The 3G-324M specification defines Annex A for low BER handling and B for moderate BER handling as mandatory error levels resilience to be support. In addition the mandatory AMR and recommended MPEG-4 codecs provide tools for error resilience to minimize the quality degradation caused by bit errors. The most challenging component in mobile videophone is the video codec. It is generally known that compressed video is very sensitive to transmission errors.
Error resilience is essential for the mobile conversational multimedia communication for error detection and concealment on the fly. These solutions do not reduce errors like forward error correction (FEC) and automatic repeat request (ARQ), but can reduce the quality damage on decoded video quality. (Note: We'll discuss more on AMR and MPEG-4 error resilience in Part 2).
H.223 Multiplexing/De-Multiplexing Protocol
When a 3G-324M protocol is initialized, after a circuit-switched channel is opened between the two communicating parties, the H.223 multiplexing protocol is initiated between parties in the network. Once the multiplexing protocol is initiated, the 3G-324M spec calls for the synchronization of the multiplexing process between the communicating parties in order to establish the call control (H.245) as the first logical channel to be openedchannel 0.
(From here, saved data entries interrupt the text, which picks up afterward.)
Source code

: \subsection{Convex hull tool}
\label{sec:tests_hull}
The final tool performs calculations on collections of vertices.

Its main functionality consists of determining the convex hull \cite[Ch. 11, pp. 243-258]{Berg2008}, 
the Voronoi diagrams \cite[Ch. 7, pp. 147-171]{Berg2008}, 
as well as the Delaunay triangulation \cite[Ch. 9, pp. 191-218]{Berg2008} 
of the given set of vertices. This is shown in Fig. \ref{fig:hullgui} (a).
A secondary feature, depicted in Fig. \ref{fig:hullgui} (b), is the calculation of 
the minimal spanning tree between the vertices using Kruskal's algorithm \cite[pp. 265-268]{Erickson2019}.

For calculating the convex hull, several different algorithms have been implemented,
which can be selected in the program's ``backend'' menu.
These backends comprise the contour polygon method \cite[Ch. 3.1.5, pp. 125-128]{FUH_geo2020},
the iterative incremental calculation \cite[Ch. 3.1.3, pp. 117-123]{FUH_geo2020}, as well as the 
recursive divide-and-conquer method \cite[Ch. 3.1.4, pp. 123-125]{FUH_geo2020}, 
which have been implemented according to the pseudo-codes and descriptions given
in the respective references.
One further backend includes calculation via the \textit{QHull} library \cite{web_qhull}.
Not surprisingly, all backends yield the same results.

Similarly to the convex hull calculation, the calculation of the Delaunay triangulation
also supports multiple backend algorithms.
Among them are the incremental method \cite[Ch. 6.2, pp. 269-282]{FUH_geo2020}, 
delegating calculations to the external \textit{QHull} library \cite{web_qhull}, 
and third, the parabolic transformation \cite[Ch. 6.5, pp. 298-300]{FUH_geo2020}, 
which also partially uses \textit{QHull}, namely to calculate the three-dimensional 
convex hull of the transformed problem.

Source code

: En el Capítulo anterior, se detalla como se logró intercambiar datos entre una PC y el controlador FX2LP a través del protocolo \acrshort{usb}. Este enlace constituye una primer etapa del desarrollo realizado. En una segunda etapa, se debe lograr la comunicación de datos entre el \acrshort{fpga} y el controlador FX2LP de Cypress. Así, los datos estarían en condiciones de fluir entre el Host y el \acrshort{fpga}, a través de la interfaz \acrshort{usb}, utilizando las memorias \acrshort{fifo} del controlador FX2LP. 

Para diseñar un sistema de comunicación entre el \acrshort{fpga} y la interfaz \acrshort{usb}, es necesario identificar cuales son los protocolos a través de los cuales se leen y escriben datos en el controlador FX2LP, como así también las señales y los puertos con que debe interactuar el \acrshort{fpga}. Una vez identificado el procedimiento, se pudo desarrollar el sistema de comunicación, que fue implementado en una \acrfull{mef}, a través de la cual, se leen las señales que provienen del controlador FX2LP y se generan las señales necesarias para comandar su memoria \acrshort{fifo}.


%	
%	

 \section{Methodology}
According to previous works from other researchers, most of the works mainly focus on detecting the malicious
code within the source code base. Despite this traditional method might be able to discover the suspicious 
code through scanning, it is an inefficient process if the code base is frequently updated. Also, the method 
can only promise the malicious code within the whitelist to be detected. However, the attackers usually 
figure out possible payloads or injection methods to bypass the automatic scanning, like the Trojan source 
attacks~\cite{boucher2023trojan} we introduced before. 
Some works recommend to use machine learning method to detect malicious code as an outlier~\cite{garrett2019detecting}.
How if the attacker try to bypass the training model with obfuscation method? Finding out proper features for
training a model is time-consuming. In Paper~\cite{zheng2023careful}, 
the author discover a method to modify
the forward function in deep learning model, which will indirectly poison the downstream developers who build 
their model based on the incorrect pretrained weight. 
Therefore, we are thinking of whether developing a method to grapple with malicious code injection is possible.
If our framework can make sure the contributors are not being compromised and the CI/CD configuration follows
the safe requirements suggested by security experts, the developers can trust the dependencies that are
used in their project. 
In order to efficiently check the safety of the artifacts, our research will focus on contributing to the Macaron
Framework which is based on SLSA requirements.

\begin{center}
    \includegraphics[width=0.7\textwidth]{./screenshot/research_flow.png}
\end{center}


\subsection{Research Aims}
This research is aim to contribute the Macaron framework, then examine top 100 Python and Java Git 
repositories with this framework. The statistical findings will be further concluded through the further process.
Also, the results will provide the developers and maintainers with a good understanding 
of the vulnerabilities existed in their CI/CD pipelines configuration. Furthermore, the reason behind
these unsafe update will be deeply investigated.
The basic function of multiplexing protocol is to interleave multiple media streams such as video, speech, user data, and control signals (H.245) into single stream so that it can be sent over a transmission channel. 3G-324M uses ITU-T H.223 mobile extensions of level 2 as its multiplex protocol.
H.223 has a flexible mapping scheme suitable for a variety of media and for a variable frame length. In its mobile extension, it obtains synchronization and control stronger against channel errors without losing its flexibility. There are 3 operation modeslevel 0, level 1, and level 2which are chosen according to the degree of error resiliency required in a 3G-324M system.
Multiplexing level 0 is identical with H.223 specification, which provides multiplexing, and quality of service (QoS) function appropriate for each media data. Level 0 is made up of an adaptation and a mux layer.
The mux layer assembles multiple media packets into single bitstream according to the selected multiplex pattern out of up to 16 multiplex patterns. The mux pattern can be defined arbitrarily through the session negotiation procedure. Header Information is attached to control such a flexible multiplexing mechanism. It consists of 4-bit multiplex code (MC), 1-bit packet marker (PM), and 3-bit parity header error control (HEC). The 3-bit HEC field provides error detection capabilities over the MC field using a 3-bit CRC.
Eight-bit high-level data link controller (HDLC) synchronization flags ('01111110') are inserted as a delimiter of mux-packet data units (PDUs). Stuffing '0' bit insertion after every 5 succeeding 1's is defined to prevent the flag emulation inside the payload.
Multiplexing level 1 employs a 16-bit pseudorandom noise (PN) sequence instead of 8-bit HDLC synchronization flag to improve the mux-PDU synchronization over error-prone channels. Stuffing is prohibited to enable octet-oriented flag searches. This modification improves the flag detection performance over error-prone channels remarkably with a slight probability danger of flag emulation conditions in cases of conflict.
Multiplexing level 2 adds mux-PDU payload length information and FEC in the header to improve synchronization and error resilience. Furthermore, the multiplexing level can add an optional header field, which includes MC/PM/HEC for the previous frame, to improve error resilience against burst errors through time diversity effects.
3G-324M Adaptation Layers
Under the 3G-324M specification, three types of adaptation layers are defined according to the media type (video, speech or data): adaptation layers 1 (AL1), 2 (AL2), and 3 (AL3). Let's look at each in detail.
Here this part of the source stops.